My friend Mark will soon be taking the ethics portion of the Illinois State Bar Exam, in the form of 50 A-D multiple choice questions. To pass, he will need about 32 right. 32/50 on a multiple choice test! That's a 64%! That's a D! And that doesn't sound like too high a bar to set for the lawyers in the great state of Illinois.
Of course, what you are now wondering is this: what are the odds of just guessing your way to a passing score? It's pretty apparent that you have a pretty good chance of getting 12 or 13 correct. That would be 1/4. And your odds of getting 10 or more right is 83.6%. But it's a lot tougher to improve beyond those meager scores than you'd think. Your odds of getting 20 or more correct drop down to 1.4%. But still, that's about 1 in 72. Which means that in a room full of 72 monkeys, trained to take multiple choice tests, we would expect 1 monkey to get 20 or better. Or, if you could get a 20/50, you would be as smart as about 72 monkeys.
But we haven't answer the question yet of how many monkeys to pass the test. Well, the problem with the probabilities on things like this, is that no matter how much you think the bottom has fallen out on your odds, it keeps falling out even faster than before. Your odds of getting 25 right are only ~ 1 in 8,162. That's a lot of monkeys. Getting to 30 requires 6,100,000 monkeys. And to get those extra two measly questions, we would have to add another 142.5 million monkeys to our room. That's a lot of #2 pencils.
And to get a perfect score? You guessed it, you'd have to be as smart as 1,260 billion billion billion monkeys.
7 comments:
Definitely one of your more interesting posts :)...

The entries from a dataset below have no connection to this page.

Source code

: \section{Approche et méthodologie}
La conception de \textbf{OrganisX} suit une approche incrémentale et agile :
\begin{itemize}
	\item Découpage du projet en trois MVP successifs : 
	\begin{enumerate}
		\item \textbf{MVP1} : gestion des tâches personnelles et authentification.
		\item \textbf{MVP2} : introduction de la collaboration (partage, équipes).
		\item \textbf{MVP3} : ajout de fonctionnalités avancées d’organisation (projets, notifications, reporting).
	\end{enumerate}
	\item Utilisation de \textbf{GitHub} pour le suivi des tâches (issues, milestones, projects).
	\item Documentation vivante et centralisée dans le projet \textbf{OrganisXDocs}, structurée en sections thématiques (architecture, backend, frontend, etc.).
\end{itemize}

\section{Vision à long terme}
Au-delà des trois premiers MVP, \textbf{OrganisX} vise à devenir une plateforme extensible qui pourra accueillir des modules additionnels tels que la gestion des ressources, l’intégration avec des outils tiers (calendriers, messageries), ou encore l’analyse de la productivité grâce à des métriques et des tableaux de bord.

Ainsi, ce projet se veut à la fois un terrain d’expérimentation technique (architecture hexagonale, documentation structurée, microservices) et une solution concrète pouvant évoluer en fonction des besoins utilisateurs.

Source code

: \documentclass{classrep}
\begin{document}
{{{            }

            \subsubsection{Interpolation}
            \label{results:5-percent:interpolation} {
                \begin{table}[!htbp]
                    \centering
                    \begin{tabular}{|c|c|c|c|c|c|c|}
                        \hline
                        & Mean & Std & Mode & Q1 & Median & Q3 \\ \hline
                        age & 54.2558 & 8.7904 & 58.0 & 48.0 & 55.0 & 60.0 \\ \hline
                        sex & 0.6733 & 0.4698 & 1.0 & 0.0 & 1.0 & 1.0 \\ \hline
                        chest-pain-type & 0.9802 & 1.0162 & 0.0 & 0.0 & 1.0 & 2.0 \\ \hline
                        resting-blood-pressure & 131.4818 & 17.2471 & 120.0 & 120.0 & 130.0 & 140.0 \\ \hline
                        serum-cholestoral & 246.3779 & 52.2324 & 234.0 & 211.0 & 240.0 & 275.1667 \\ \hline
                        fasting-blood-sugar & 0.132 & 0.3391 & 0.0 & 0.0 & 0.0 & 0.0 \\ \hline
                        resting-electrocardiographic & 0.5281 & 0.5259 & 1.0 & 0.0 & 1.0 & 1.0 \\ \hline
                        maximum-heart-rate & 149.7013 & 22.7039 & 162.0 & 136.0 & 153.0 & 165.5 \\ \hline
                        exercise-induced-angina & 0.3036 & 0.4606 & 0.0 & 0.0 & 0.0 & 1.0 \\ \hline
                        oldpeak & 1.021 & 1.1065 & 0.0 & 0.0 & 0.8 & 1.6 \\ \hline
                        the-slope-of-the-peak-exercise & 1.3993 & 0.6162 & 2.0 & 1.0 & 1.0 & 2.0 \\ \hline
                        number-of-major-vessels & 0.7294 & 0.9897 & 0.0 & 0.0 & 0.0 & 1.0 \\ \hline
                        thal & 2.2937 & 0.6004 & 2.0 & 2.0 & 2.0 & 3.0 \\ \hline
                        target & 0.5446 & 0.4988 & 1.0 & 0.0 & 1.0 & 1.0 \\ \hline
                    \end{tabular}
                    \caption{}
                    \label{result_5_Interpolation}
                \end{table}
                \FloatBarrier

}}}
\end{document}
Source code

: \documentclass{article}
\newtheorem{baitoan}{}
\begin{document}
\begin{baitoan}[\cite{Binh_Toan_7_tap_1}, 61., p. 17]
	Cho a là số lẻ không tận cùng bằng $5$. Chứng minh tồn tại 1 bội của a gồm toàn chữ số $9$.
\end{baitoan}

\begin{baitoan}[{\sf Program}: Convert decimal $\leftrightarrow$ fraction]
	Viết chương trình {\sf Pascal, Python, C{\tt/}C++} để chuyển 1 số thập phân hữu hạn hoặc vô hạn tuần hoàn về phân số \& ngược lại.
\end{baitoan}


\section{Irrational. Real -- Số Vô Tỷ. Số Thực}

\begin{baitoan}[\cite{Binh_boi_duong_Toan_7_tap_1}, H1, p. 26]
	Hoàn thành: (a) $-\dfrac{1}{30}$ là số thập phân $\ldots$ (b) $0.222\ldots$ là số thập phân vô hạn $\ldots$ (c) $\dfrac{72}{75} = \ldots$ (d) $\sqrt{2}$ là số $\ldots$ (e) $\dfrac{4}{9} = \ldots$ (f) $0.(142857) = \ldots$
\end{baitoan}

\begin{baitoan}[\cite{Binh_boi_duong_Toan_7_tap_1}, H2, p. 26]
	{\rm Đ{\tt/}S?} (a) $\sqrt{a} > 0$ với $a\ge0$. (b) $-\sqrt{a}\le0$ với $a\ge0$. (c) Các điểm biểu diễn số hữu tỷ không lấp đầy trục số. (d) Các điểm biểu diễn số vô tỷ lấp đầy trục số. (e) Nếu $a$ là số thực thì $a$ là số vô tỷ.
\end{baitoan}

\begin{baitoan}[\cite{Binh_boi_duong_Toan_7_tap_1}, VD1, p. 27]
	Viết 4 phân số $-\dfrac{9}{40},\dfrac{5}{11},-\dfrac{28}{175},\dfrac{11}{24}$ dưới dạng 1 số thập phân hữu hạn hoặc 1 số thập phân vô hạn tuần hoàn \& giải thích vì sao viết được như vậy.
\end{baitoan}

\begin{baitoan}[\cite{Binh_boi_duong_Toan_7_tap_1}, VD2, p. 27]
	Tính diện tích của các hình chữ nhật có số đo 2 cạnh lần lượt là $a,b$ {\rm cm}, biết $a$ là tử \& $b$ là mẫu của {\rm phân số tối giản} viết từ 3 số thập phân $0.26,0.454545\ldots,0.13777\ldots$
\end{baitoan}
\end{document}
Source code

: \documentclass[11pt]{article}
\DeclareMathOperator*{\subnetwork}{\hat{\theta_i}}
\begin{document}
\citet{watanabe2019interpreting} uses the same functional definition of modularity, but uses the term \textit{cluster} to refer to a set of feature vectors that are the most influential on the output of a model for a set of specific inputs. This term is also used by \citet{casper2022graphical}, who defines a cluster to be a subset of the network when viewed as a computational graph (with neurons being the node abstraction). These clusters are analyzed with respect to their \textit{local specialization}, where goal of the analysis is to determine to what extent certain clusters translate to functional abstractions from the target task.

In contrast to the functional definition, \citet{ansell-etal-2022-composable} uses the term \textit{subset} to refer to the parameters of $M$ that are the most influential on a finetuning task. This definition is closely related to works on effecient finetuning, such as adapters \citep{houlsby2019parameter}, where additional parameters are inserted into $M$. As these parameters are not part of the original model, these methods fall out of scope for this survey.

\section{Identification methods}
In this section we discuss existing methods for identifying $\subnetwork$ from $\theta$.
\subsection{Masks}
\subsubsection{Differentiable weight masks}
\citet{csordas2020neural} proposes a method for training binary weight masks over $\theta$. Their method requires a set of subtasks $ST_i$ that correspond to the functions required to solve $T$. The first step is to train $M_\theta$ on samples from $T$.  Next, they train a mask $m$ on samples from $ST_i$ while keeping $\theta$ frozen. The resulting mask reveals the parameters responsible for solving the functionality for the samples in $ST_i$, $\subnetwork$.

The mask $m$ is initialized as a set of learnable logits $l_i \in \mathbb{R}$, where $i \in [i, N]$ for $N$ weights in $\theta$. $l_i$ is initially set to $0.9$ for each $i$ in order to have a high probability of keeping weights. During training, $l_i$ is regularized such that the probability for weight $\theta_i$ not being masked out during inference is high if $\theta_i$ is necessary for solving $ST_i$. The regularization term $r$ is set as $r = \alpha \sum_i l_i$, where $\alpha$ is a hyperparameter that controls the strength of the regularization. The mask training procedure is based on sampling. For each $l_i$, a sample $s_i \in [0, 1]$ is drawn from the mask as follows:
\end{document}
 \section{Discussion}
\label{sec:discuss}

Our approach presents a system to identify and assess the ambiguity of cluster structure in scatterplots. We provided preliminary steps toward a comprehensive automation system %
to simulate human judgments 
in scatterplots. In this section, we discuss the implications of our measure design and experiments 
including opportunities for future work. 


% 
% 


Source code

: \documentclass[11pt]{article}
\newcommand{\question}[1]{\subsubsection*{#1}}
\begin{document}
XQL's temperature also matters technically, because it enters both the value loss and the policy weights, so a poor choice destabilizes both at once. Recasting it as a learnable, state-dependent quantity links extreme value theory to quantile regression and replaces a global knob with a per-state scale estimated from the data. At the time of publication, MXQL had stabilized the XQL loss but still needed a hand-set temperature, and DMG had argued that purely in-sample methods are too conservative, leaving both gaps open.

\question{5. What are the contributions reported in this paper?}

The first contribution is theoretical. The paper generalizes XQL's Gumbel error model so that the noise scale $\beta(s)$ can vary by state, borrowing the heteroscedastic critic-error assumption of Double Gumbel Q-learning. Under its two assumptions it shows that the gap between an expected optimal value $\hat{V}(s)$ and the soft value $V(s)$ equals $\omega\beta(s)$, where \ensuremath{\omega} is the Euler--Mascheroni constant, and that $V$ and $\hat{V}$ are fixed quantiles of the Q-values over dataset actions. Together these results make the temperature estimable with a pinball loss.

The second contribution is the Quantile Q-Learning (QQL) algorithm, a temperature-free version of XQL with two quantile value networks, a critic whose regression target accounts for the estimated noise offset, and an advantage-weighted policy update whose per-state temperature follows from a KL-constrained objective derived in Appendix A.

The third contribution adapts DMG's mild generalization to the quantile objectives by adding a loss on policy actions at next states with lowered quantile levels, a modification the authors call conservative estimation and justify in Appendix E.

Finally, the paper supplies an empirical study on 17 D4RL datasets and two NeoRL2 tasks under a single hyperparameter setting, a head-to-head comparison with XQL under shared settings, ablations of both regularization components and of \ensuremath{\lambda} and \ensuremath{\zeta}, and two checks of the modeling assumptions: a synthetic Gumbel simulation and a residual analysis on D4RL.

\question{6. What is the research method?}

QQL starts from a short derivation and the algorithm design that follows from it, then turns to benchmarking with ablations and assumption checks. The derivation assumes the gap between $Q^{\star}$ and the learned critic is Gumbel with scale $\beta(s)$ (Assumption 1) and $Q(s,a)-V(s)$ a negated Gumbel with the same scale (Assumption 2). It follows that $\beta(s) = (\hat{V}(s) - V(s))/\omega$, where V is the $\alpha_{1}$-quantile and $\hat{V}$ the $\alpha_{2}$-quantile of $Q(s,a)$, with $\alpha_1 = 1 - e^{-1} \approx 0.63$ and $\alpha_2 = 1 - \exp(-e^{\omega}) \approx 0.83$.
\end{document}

My sister took the Illinois bar in July and is now working for Kirkland & Ellis in Chicago. Do you know where your friend will be working?
Only you, Clark :)
"And that doesn't sound like too high a bar to set for the lawyers in the great state of Illinois."
Starting a sentence with "and" is being grammatically lazy.
Anonymous - in case you hadn't noticed, this is a conversational blog, not the AP Syle Manual.
Suzanne,
By AP Syle Manual, do you mean the Associated Press young herring Manual? Or were you in fact attempting to say the APA Style Manual? See, even in a "conversational" blog the rules of spelling and grammar are important so readers know what you are talking about. Thank you for illustrating my point so effectively.
Sometimes "grammatically lazy" is a deliberate (and perfectly legitimate) style choice.
If imperfect spelling and grammar equates to "can't tell what the writer is talking about" then how do you manage to decipher political cartoons? Comic books? Dave Barry? Mark Twain?